Lane Furniture Biography and Important Works
When the first iteration of the Lane Furniture company began to produce its now-famous Lane cedar chests in the early 20th century, the family behind the brand was unsure of how successful they’d be, so they initially didn’t bother adding their name to the offerings.
The manufacturer was off to a modest start but the family was industrious: The Lanes were made up of farmers and contractors who’d built more than 30 miles of the Virginian railroad. They owned a cotton mill and purchased thousands of acres of land in Campbell County, Virginia, where the Virginian railroad was intended to cross the main line of the Southern Railway. The Lanes intended to start a town in this region of the state, and by 1912, streets for the town of Altavista had been laid out and utility lines were installed. In the spring of that year, John Lane purchased a defunct box factory at a bankruptcy auction. His son, Edward Hudson Lane, was tasked with the manufacturing of the cedar “hope” chests for which the Lane family would become known, even though the company was initially incorporated as the Standard Red Cedar Chest Company.

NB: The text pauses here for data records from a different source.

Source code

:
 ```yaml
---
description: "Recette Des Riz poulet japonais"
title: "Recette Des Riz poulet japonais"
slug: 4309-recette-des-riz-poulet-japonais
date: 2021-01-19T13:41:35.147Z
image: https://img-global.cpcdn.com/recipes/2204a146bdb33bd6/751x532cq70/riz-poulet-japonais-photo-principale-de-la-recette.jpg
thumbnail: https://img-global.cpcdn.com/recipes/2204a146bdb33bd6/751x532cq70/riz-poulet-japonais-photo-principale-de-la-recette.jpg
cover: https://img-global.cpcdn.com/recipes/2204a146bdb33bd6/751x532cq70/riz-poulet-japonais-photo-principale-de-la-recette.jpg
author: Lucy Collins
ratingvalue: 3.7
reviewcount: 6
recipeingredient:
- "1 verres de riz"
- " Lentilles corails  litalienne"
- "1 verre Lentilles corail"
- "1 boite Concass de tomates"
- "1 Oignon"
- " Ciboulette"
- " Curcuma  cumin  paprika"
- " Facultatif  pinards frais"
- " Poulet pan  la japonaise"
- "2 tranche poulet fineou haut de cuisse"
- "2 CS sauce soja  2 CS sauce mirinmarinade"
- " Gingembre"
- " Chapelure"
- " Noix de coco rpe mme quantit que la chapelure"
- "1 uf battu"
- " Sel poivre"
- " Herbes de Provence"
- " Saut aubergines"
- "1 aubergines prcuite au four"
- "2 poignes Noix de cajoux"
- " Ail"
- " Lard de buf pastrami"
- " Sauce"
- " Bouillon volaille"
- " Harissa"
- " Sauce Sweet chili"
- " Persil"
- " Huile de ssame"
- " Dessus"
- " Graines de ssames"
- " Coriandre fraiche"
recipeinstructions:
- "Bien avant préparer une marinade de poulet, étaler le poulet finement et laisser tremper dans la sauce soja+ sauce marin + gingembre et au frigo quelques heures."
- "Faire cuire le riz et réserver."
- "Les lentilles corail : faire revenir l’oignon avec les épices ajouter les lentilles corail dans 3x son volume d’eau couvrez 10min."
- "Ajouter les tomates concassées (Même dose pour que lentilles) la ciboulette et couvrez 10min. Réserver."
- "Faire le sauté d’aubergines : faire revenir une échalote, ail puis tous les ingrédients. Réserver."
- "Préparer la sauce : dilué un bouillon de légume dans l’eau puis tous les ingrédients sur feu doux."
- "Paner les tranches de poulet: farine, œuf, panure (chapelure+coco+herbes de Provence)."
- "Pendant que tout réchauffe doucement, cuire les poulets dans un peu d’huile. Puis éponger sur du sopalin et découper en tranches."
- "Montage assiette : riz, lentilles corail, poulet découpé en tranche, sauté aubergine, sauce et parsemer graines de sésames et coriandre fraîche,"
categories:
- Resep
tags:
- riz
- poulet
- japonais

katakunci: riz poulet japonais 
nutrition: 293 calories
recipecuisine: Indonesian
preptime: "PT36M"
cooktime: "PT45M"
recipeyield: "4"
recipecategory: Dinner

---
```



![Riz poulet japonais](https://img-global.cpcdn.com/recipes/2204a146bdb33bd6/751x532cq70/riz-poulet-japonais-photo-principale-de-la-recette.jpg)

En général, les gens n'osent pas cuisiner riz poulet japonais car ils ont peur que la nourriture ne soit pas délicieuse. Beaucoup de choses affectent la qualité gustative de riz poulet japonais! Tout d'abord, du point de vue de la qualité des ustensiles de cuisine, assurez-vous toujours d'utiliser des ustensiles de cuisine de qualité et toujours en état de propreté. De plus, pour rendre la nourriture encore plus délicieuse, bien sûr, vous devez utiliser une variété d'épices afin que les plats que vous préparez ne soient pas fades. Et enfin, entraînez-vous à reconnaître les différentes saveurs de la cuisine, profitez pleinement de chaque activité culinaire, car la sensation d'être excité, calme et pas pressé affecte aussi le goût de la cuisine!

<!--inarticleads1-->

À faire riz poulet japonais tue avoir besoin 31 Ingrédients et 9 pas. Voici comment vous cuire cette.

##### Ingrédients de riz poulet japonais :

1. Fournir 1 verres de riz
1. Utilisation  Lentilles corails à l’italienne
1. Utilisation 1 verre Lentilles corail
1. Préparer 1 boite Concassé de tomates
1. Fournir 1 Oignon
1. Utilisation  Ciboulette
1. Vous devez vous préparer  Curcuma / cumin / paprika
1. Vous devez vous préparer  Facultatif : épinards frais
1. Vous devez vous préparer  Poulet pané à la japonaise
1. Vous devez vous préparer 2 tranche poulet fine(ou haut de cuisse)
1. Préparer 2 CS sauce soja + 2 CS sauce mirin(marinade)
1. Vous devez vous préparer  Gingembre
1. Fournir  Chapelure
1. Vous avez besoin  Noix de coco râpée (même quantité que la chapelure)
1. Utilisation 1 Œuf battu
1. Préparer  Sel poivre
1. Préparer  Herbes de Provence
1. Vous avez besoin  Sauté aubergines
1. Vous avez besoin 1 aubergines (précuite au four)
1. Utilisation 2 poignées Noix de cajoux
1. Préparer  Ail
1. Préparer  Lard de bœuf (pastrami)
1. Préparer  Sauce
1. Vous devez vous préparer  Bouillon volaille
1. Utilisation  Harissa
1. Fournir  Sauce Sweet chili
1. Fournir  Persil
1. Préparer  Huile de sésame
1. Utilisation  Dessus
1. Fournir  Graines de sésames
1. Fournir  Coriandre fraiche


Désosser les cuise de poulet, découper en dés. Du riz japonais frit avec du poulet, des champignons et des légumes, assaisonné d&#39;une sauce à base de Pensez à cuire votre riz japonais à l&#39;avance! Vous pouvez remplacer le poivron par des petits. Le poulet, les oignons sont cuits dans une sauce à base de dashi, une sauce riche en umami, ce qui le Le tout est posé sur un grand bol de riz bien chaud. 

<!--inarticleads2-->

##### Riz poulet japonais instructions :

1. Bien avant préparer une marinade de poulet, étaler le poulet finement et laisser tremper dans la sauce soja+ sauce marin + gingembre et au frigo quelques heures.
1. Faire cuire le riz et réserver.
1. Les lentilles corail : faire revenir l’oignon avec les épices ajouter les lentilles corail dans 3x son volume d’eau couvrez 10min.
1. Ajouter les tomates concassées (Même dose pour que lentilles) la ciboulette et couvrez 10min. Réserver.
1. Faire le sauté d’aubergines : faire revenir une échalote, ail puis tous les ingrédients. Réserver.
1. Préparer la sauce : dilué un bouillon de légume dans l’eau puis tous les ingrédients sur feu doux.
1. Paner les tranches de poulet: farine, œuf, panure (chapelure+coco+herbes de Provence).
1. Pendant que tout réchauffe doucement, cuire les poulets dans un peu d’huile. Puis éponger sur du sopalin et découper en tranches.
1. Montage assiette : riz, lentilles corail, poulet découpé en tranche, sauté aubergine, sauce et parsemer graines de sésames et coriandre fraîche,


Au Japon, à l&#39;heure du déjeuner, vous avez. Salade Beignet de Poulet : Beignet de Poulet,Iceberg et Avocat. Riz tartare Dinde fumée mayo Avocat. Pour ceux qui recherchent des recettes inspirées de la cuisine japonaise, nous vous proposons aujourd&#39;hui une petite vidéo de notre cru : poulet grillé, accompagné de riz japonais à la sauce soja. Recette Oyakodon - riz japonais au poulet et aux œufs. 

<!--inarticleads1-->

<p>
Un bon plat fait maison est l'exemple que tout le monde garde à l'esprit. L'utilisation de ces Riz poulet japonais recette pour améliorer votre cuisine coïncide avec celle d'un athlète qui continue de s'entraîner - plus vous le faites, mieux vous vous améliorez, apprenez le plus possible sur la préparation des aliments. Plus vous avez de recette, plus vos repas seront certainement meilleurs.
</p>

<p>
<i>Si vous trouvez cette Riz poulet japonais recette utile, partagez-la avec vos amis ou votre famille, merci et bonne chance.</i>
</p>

The Standard Red Cedar Chest Company struggled in its early days but introduced an assembly system at its small factory after securing a contract with the federal government to produce ammunition boxes made of pine during World War I. The company prospered and applied mass-production methods to its cedar-chest manufacturing after the war, and, in 1922, rebranding as the Lane Company, it implemented a national advertising campaign to market its products. Ads tied the company’s strong cedar hope chests to romance. Anchored by copy that read “The gift that starts the home,” the campaign rendered a Lane cedar chest a necessary purchase for young women to store linens, clothing and keepsakes as they prepared to marry.
Wartime production during World War II had Lane producing aircraft parts. In the 1950s, the family-owned company began to branch out into manufacturing tables, bedroom pieces and other various furnishings for the entire home. The brand’s vintage mid-century furniture is highly sought after.
Lane’s Acclaim walnut furniture line, which, designed by Andre Bus, has been compared to Drexel’s Declaration series for its blend of modern furniture’s clean contours and traditional craftsmanship. Ads for the Lane series suggested that it included “probably the best-selling table in the world.” (There are end tables, cocktail tables and more in the Acclaim collection, sporting graceful tapered legs and dovetail inlays.) Later, during the 1960s, Lane offered handsome modular wall units designed by the likes of Paul McCobb. Today, the company is owned by United Furniture Industries and is particularly well-known for its upholstered furniture.
Vintage Lane furniture is generally characterized by relatively neutral styles, which are versatile in different kinds of interiors, as well as good quality woods and careful manufacturing. All of these attributes have made Lane one of the most recognizable names in American furniture.
Browse storage cabinets, tables and other vintage Lane Furniture on 1stDibs.
A Close Look at Mid-Century Modern Furniture
Organically shaped, clean-lined and elegantly simple are three terms that well describe mid-century modern American furniture. The style, which emerged primarily in the years following World War II, is characterized by pieces that were conceived and made in an energetic, optimistic spirit by creators who believed that good design was an essential part of good living.
Postwar American architects and designers were animated by new ideas and new technology. The lean, functionalist “International Style” architecture of Le Corbusier and Bauhaus eminences such as Ludwig Mies van der Rohe and Walter Gropius had been promoted in the United States during the ’30s by Philip Johnson and others. New building techniques, such as “post-and-beam” construction, allowed the International-style schemes to be realized on a small scale, in open-plan houses with long walls of glass.
Materials developed for wartime use became available for domestic goods and were incorporated into mid-century modern furniture designs. Charles and Ray Eames and Eero Saarinen, who had experimented extensively with molded plywood, eagerly embraced fiberglass for, respectively, pieces such as the La Chaise and the Womb chair. George Nelson and his design team created Bubble lamp shades using a new translucent polymer skin. Harry Bertoia and Isamu Noguchi devised chairs and tables built of wire mesh and wire struts. Materials were re-purposed: the Danish-born designer Jens Risom created a line of chairs that used surplus parachute straps for webbed seats and backrests.
As the demand for casual, uncluttered furnishings grew, more mid-century designers caught the spirit.
Classically-oriented creators such as Edward Wormley, house designer for Dunbar Inc., offered such pieces as the sinuous Listen to Me chaise; the British expatriate T.H. Robsjohn-Gibbings switched gears, creating items such as the tiered, biomorphic Mesa table. There were Young Turks such as Paul McCobb — who designed holistic groups of sleek, blonde-wood furniture — and Milo Baughman, who espoused a West Coast aesthetic in lushly upholstered chairs and sofas with angular steel frames.
As the collection of vintage mid-century modern American furniture on 1stDibs demonstrates, this period saw one of the most delightful and dramatic flowerings of creativity in design history.